Among provinces included in the study, Chiang Rai had a high prevalence of isoniazid resistance and the highest mortality rate (aHR2.9, Table 2). This might be due to its high HIV prevalence (Chaiyasirinroje et al., 2012; Kantipong, Murakami, Moolphate, Aung, & Yamada, 2012).

Patient characteristics associated with increased mortality were age above 44 years and Thai nationality. The association of older age with mortality is well recognized and our finding was consistent with other studies in Thailand (Amnuaiphon et al., 2009; Moolphate et al., 2011). The association of Thai nationality is difficult to explain. The yield of vital registration linkage for Thai citizens only resulted in 26 (2.9%) additional deaths identified, so this does not account for the association. There may be unmeasured confounding by sociodemographic status or a healthy worker effect among migrant workers present in this cohort. Not having diabetes mellitus was another non-intuitive factor associated with death. It is possible that those with diabetes received more adherence support from healthcare staff. This association requires further investigation to explain.

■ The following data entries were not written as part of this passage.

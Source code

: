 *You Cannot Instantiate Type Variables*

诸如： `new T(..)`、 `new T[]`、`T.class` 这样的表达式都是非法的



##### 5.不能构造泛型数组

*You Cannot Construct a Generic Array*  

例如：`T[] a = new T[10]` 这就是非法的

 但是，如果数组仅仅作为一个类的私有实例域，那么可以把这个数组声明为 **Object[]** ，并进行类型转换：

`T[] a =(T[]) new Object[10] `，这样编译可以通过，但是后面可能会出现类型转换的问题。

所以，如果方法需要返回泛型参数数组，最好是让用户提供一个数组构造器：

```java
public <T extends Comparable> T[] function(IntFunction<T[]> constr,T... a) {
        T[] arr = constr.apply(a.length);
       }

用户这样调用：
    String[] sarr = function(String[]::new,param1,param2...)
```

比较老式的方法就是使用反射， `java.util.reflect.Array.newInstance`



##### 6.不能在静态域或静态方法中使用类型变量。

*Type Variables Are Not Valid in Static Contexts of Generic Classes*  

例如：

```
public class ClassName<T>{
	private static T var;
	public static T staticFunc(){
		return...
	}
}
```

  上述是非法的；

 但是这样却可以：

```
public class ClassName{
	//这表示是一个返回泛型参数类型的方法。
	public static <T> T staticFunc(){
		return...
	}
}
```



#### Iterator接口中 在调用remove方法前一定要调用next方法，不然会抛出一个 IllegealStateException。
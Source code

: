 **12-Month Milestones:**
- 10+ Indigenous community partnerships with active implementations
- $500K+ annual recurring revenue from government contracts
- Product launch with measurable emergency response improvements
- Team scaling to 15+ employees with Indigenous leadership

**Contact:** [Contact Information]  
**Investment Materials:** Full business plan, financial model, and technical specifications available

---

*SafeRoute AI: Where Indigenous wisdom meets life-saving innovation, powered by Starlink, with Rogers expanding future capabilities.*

In this study, the strong synergistic effect of HIV and drug resistance on mortality was observed in the Cox regression model: aHR1.9 in ART treated patients and aHR8.1 in non-ART treated patients. These findings further emphasize the important challenges of addressing HIV co-infection and drug resistance not only in Thailand but also in all the TB HIV endemic settings around the world (WHO, 2012; WHO, 2010).

5. Limitations

This study was conducted using secondary data from a surveillance project within the routine public health system in participating sites. The drug susceptibility tests were supported only for pulmonary TB patients and among this population, varied according to clinician practice. We collected the initial DST; follow up DST results and regimen changes were not available in the dataset. Despite good quality control practices in the five participating laboratories, there were some contaminated and missing culture results, which may result in misclassification. Vital registration data were not available among non-Thai citizens and among those who had lost their Thai citizen ID number or who lacked an ID number. Treatment outcomes in the TB register and surveillance data were used for such cases. Lastly, we included TB patients who were diagnosed with any form of drug resistant TB. However, the treatment protocol of the clinicians, different health service facilities, availability of second line drugs, alertness of the clinicians to drug resistance reports, and patients’ adherence to the therapy were variable and beyond the control of the investigators in this surveillance- based cohort evaluation.

6. Conclusion

Rifampicin and isoniazid resistance was associated with a significant increase in mortality among our population of TB patients. Increased mortality associated with isoniazid monoresistance raises concerns about empiric treatment recommendations in this group. In addition, certain previously reported patient-associated risk factors for TB mortality were noted, and in particular, HIV co-infection had a profound impact on mortality in our patients with TB drug resistance. Current study findings emphasize the need to develop multidimensional interventions to reduce TB mortality in Thailand.